*** The data ***

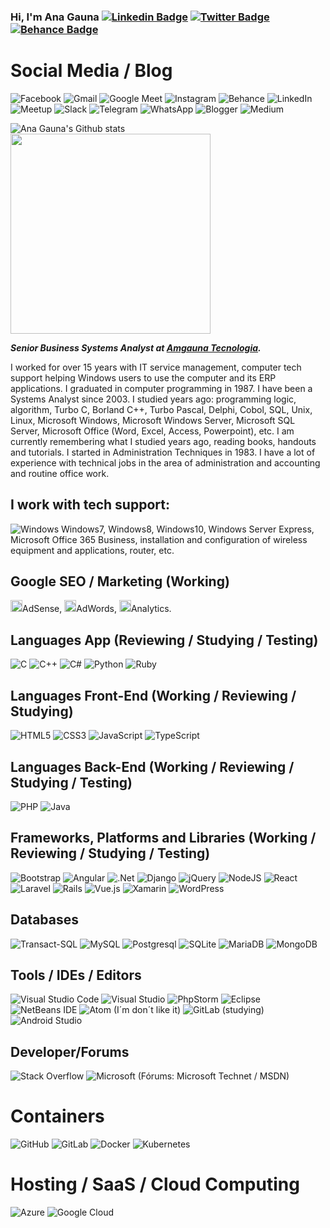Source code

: 
### Hi, I'm Ana Gauna   [![Linkedin Badge](https://img.shields.io/badge/-LinkedIn-darkblue?style=flat-square&logo=Linkedin&logoColor=white&link=https://www.linkedin.com/in/amgauna/)](https://www.linkedin.com/in/amgauna/)   [![Twitter Badge](https://img.shields.io/badge/-Twitter-blue?style=flat-square&logo=Twitter&logoColor=white&link=https://www.twitter.com/amgauna/)](https://www.twitter.com/amgauna/)   [![Behance Badge](https://img.shields.io/badge/-Behance-green?style=flat-square&logo=Behance&logoColor=white&link=https://www.behance.net/amgauna/)](https://www.behance.net/amgauna/) 

# Social Media / Blog
![Facebook](https://img.shields.io/badge/Facebook-%231877F2.svg?style=for-the-badge&logo=Facebook&logoColor=white)
![Gmail](https://img.shields.io/badge/Gmail-D14836?style=for-the-badge&logo=gmail&logoColor=white)
![Google Meet](https://img.shields.io/badge/Google%20Meet-00897B?style=for-the-badge&logo=google-meet&logoColor=white)
![Instagram](https://img.shields.io/badge/<Instagram>-%23E4405F.svg?style=for-the-badge&logo=Instagram&logoColor=white)
![Behance](https://img.shields.io/badge/Behance-1769ff?style=for-the-badge&logo=behance&logoColor=white)
![LinkedIn](https://img.shields.io/badge/linkedin-%230077B5.svg?style=for-the-badge&logo=linkedin&logoColor=white)
![Meetup](https://img.shields.io/badge/Meetup-f64363?style=for-the-badge&logo=meetup&logoColor=white)
![Slack](https://img.shields.io/badge/Slack-4A154B?style=for-the-badge&logo=slack&logoColor=white)
![Telegram](https://img.shields.io/badge/Telegram-2CA5E0?style=for-the-badge&logo=telegram&logoColor=white)
![WhatsApp](https://img.shields.io/badge/WhatsApp-25D366?style=for-the-badge&logo=whatsapp&logoColor=white)
![Blogger](https://img.shields.io/badge/Blogger-FF5722?style=for-the-badge&logo=blogger&logoColor=white)
![Medium](https://img.shields.io/badge/Medium-12100E?style=for-the-badge&logo=medium&logoColor=white)


![Ana Gauna's Github stats](https://github-readme-stats.vercel.app/api?username=amgauna&show_icons=true&theme=radical)
<img width="320em" height="auto" src="https://github-readme-stats.vercel.app/api/top-langs/?username=amgauna&layout=compact&langs_count=16&theme=dracula"/><br></a>


***Senior Business Systems Analyst at <a href="https://www.amgauna.com.br" target="_blank">Amgauna Tecnologia</a>.*** 

I worked for over 15 years with IT service management, computer tech support helping Windows users to use the computer and its ERP applications. I graduated in computer programming in 1987. I have been a Systems Analyst since 2003. I studied years ago: programming logic, algorithm, Turbo C, Borland C++, Turbo Pascal, Delphi, Cobol, SQL, Unix, Linux, Microsoft Windows, Microsoft Windows Server, Microsoft SQL Server, Microsoft Office (Word, Excel, Access, Powerpoint), etc. I am currently remembering what I studied years ago, reading books, handouts and tutorials. I started in Administration Techniques in 1983. I have a lot of experience with technical jobs in the area of administration and accounting and routine office work.

## I work with tech support: 
![Windows](https://img.shields.io/badge/Windows-0078D6?style=for-the-badge&logo=windows&logoColor=white) Windows7, Windows8, Windows10, Windows Server Express</a>, Microsoft Office 365 Business, installation and configuration of wireless equipment and applications, router, etc. 
  
## Google SEO / Marketing (Working)  
<a><img src="https://github.com/tomchen/stack-icons/blob/master/logos/google-adsense.svg" alt="Google Adsense" width="19px" height="19px">AdSense</a>, <a><img src="https://github.com/tomchen/stack-icons/blob/master/logos/google-adwords.svg" alt="Google Adword" width="19px" height="19px">AdWords</a>, <a><img src="https://github.com/tomchen/stack-icons/blob/master/logos/google-analytics.svg" alt="Google Analytics" width="19px" height="19px">Analytics</a>. 

## Languages App (Reviewing / Studying / Testing)
![C](https://img.shields.io/badge/c-%2300599C.svg?style=for-the-badge&logo=c&logoColor=white) 
![C++](https://img.shields.io/badge/c++-%2300599C.svg?style=for-the-badge&logo=c%2B%2B&logoColor=white) 
![C#](https://img.shields.io/badge/c%23-%23239120.svg?style=for-the-badge&logo=c-sharp&logoColor=white) 
![Python](https://img.shields.io/badge/python-3670A0?style=for-the-badge&logo=python&logoColor=ffdd54) 
![Ruby](https://img.shields.io/badge/ruby-%23CC342D.svg?style=for-the-badge&logo=ruby&logoColor=white) 

## Languages Front-End (Working / Reviewing / Studying)
![HTML5](https://img.shields.io/badge/html5-%23E34F26.svg?style=for-the-badge&logo=html5&logoColor=white) 
![CSS3](https://img.shields.io/badge/css3-%231572B6.svg?style=for-the-badge&logo=css3&logoColor=white) 
![JavaScript](https://img.shields.io/badge/javascript-%23323330.svg?style=for-the-badge&logo=javascript&logoColor=%23F7DF1E) 
![TypeScript](https://img.shields.io/badge/typescript-%23007ACC.svg?style=for-the-badge&logo=typescript&logoColor=white) 

## Languages Back-End (Working / Reviewing / Studying / Testing)
![PHP](https://img.shields.io/badge/php-%23777BB4.svg?style=for-the-badge&logo=php&logoColor=white) 
![Java](https://img.shields.io/badge/java-%23ED8B00.svg?style=for-the-badge&logo=java&logoColor=white) 

## Frameworks, Platforms and Libraries (Working / Reviewing / Studying / Testing)
![Bootstrap](https://img.shields.io/badge/bootstrap-%23563D7C.svg?style=for-the-badge&logo=bootstrap&logoColor=white) 
![Angular](https://img.shields.io/badge/angular-%23DD0031.svg?style=for-the-badge&logo=angular&logoColor=white)
![.Net](https://img.shields.io/badge/.NET-5C2D91?style=for-the-badge&logo=.net&logoColor=white)
![Django](https://img.shields.io/badge/django-%23092E20.svg?style=for-the-badge&logo=django&logoColor=white) 
![jQuery](https://img.shields.io/badge/jquery-%230769AD.svg?style=for-the-badge&logo=jquery&logoColor=white) 
![NodeJS](https://img.shields.io/badge/node.js-6DA55F?style=for-the-badge&logo=node.js&logoColor=white)
![React](https://img.shields.io/badge/react-%2320232a.svg?style=for-the-badge&logo=react&logoColor=%2361DAFB)
![Laravel](https://img.shields.io/badge/laravel-%23FF2D20.svg?style=for-the-badge&logo=laravel&logoColor=white) 
![Rails](https://img.shields.io/badge/rails-%23CC0000.svg?style=for-the-badge&logo=ruby-on-rails&logoColor=white)
![Vue.js](https://img.shields.io/badge/vuejs-%2335495e.svg?style=for-the-badge&logo=vuedotjs&logoColor=%234FC08D)
![Xamarin](https://img.shields.io/badge/Xamarin-3199DC?style=for-the-badge&logo=xamarin&logoColor=white) 
![WordPress](https://img.shields.io/badge/WordPress-%23117AC9.svg?style=for-the-badge&logo=WordPress&logoColor=white)

## Databases
![Transact-SQL](https://img.shields.io/badge/<Transact-SQL>-%23E4405F.svg?style=for-the-badge&logo=Transact-SQL&logoColor=white)
![MySQL](https://img.shields.io/badge/mysql-%2300f.svg?style=for-the-badge&logo=mysql&logoColor=white) 
![Postgresql](https://img.shields.io/badge/postgresql-%23316192.svg?style=for-the-badge&logo=postgresql&logoColor=white) 
![SQLite](https://img.shields.io/badge/sqlite-%2307405e.svg?style=for-the-badge&logo=sqlite&logoColor=white) 
![MariaDB](https://img.shields.io/badge/MariaDB-003545?style=for-the-badge&logo=mariadb&logoColor=white) 
![MongoDB](https://img.shields.io/badge/MongoDB-%234ea94b.svg?style=for-the-badge&logo=mongodb&logoColor=white) 

## Tools / IDEs / Editors
![Visual Studio Code](https://img.shields.io/badge/Visual%20Studio%20Code-0078d7.svg?style=for-the-badge&logo=visual-studio-code&logoColor=white)
![Visual Studio](https://img.shields.io/badge/Visual%20Studio-5C2D91.svg?style=for-the-badge&logo=visual-studio&logoColor=white)
![PhpStorm](https://img.shields.io/badge/phpstorm-143?style=for-the-badge&logo=phpstorm&logoColor=black&color=black&labelColor=darkorchid)
![Eclipse](https://img.shields.io/badge/Eclipse-FE7A16.svg?style=for-the-badge&logo=Eclipse&logoColor=white)
![NetBeans IDE](https://img.shields.io/badge/NetBeansIDE-1B6AC6.svg?style=for-the-badge&logo=apache-netbeans-ide&logoColor=white)
![Atom](https://img.shields.io/badge/Atom-%2366595C.svg?style=for-the-badge&logo=atom&logoColor=white) (I´m don´t like it)
![GitLab](https://img.shields.io/badge/gitlab-%23181717.svg?style=for-the-badge&logo=gitlab&logoColor=white) (studying)
![Android Studio](https://img.shields.io/badge/Android%20Studio-3DDC84.svg?style=for-the-badge&logo=android-studio&logoColor=white)

## Developer/Forums
![Stack Overflow](https://img.shields.io/badge/-Stackoverflow-FE7A16?style=for-the-badge&logo=stack-overflow&logoColor=white)
![Microsoft](https://img.shields.io/badge/Microsoft-0078D4?style=for-the-badge&logo=microsoft&logoColor=white) (Fórums: Microsoft Technet / MSDN)

# Containers 
![GitHub](https://img.shields.io/badge/github-%23121011.svg?style=for-the-badge&logo=github&logoColor=white) 
![GitLab](https://img.shields.io/badge/gitlab-%23181717.svg?style=for-the-badge&logo=gitlab&logoColor=white) 
![Docker](https://img.shields.io/badge/docker-%230db7ed.svg?style=for-the-badge&logo=docker&logoColor=white) 
![Kubernetes](https://img.shields.io/badge/kubernetes-%23326ce5.svg?style=for-the-badge&logo=kubernetes&logoColor=white) 

# Hosting / SaaS / Cloud Computing
![Azure](https://img.shields.io/badge/azure-%230072C6.svg?style=for-the-badge&logo=azure-devops&logoColor=white) 
![Google Cloud](https://img.shields.io/badge/GoogleCloud-%234285F4.svg?style=for-the-badge&logo=google-cloud&logoColor=white)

*** End of The data ***

Each line in the data that holds the word "Windows" must be copied.

I worked for over 15 years with IT service management, computer tech support helping Windows users to use the computer and its ERP applications. I graduated in computer programming in 1987. I have been a Systems Analyst since 2003. I studied years ago: programming logic, algorithm, Turbo C, Borland C++, Turbo Pascal, Delphi, Cobol, SQL, Unix, Linux, Microsoft Windows, Microsoft Windows Server, Microsoft SQL Server, Microsoft Office (Word, Excel, Access, Powerpoint), etc. I am currently remembering what I studied years ago, reading books, handouts and tutorials. I started in Administration Techniques in 1983. I have a lot of experience with technical jobs in the area of administration and accounting and routine office work.
![Windows](https://img.shields.io/badge/Windows-0078D6?style=for-the-badge&logo=windows&logoColor=white) Windows7, Windows8, Windows10, Windows Server Express</a>, Microsoft Office 365 Business, installation and configuration of wireless equipment and applications, router, etc. 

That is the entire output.